Dataset entries:
=-=-=-=-=

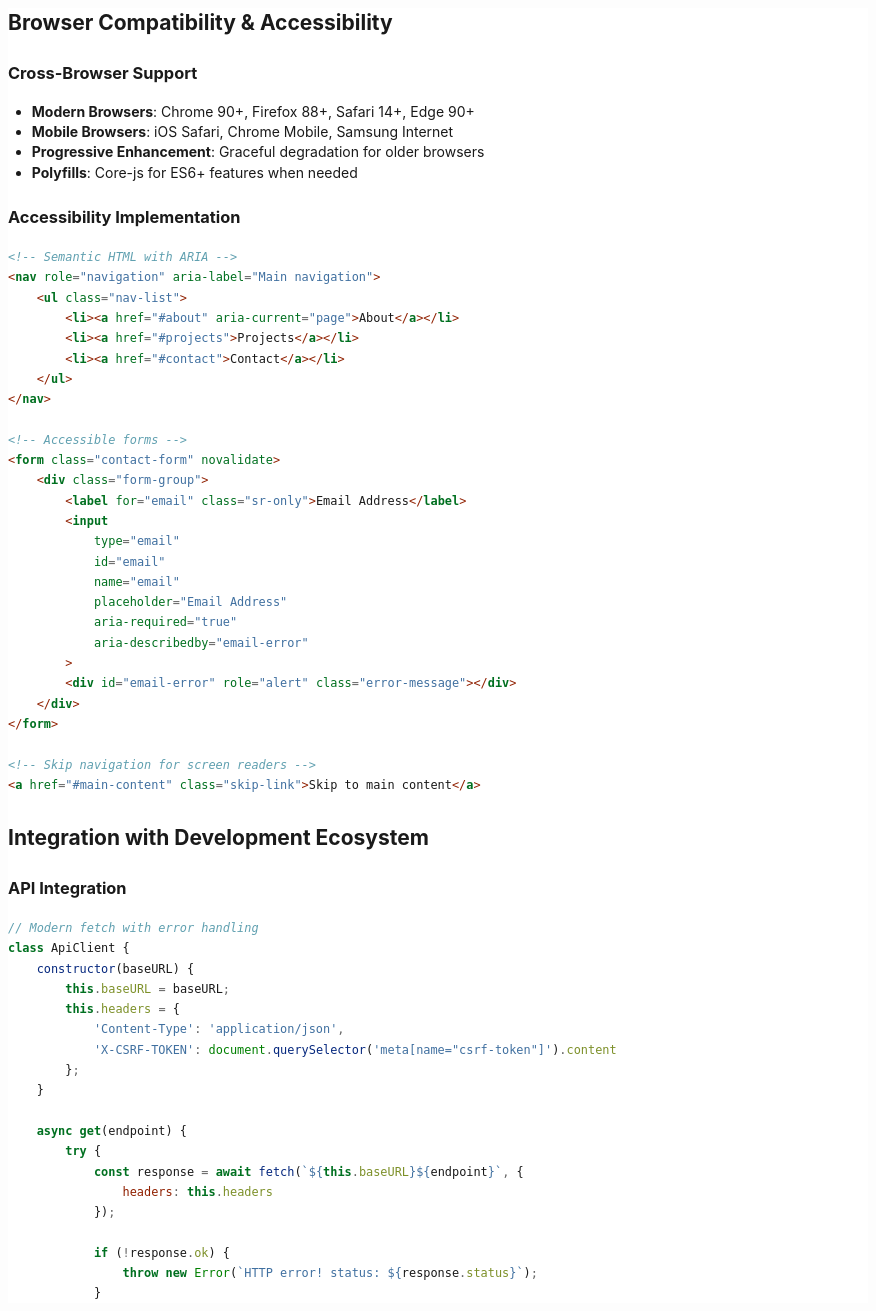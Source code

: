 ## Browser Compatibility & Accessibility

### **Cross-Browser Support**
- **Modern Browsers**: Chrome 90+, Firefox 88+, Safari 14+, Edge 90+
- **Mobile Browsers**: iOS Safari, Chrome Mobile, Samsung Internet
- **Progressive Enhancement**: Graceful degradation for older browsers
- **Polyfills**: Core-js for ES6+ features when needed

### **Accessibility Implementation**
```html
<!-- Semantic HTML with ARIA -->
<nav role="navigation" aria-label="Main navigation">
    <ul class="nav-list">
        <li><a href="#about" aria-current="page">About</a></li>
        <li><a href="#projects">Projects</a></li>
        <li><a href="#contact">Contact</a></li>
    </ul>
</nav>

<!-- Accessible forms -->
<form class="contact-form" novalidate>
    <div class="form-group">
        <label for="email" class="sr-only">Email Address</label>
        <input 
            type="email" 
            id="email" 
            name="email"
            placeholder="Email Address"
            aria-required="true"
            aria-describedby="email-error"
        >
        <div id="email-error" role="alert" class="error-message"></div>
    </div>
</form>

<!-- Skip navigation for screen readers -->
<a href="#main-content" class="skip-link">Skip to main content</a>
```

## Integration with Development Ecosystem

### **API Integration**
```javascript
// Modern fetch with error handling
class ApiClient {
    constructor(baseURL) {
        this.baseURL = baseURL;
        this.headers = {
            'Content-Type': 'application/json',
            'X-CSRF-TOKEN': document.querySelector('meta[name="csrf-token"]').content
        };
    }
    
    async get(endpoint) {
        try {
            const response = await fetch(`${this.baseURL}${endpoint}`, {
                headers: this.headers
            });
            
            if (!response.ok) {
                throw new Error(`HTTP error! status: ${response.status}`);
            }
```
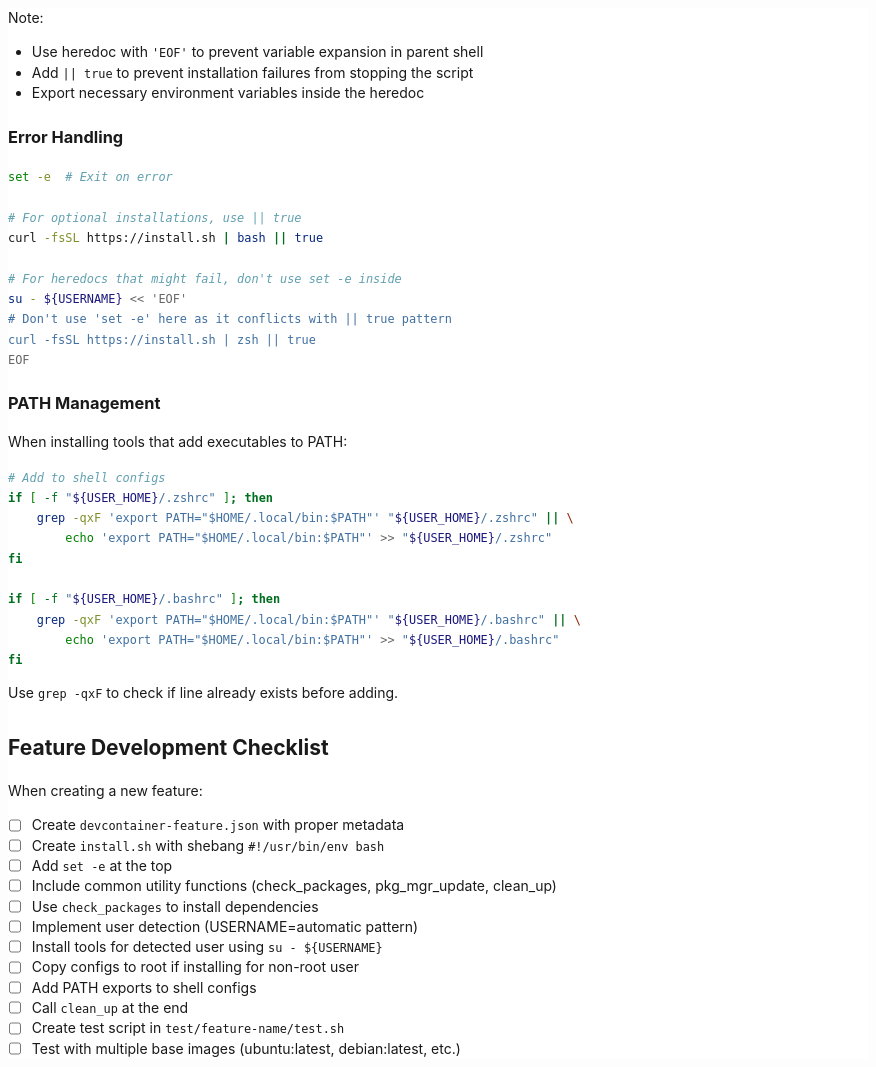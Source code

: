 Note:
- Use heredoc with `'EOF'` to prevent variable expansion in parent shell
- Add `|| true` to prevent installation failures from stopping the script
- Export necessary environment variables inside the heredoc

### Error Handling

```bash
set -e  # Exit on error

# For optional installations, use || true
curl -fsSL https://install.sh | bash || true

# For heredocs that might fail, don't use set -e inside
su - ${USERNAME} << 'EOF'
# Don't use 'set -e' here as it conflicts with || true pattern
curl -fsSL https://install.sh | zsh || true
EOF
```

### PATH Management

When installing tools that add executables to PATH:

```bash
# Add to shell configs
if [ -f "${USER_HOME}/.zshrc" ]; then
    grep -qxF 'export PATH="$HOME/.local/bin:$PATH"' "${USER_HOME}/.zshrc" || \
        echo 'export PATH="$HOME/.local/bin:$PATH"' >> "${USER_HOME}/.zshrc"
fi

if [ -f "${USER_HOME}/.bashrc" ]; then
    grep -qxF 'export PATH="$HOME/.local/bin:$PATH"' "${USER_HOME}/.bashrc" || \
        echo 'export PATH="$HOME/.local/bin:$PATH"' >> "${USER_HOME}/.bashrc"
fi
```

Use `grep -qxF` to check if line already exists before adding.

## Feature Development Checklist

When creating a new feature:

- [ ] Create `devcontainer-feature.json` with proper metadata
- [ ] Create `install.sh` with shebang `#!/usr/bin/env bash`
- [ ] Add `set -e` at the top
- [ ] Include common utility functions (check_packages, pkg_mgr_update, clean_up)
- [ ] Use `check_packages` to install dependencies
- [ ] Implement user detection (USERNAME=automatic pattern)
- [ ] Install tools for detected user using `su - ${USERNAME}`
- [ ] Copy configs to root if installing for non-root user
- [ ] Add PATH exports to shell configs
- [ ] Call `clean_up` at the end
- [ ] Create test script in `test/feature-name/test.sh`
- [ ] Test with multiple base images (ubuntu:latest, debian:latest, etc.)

=-=-=-=-=

Try it:
Across the entries above, find the lines with the string "Safari" and copy them.

Result:
- **Modern Browsers**: Chrome 90+, Firefox 88+, Safari 14+, Edge 90+
- **Mobile Browsers**: iOS Safari, Chrome Mobile, Samsung Internet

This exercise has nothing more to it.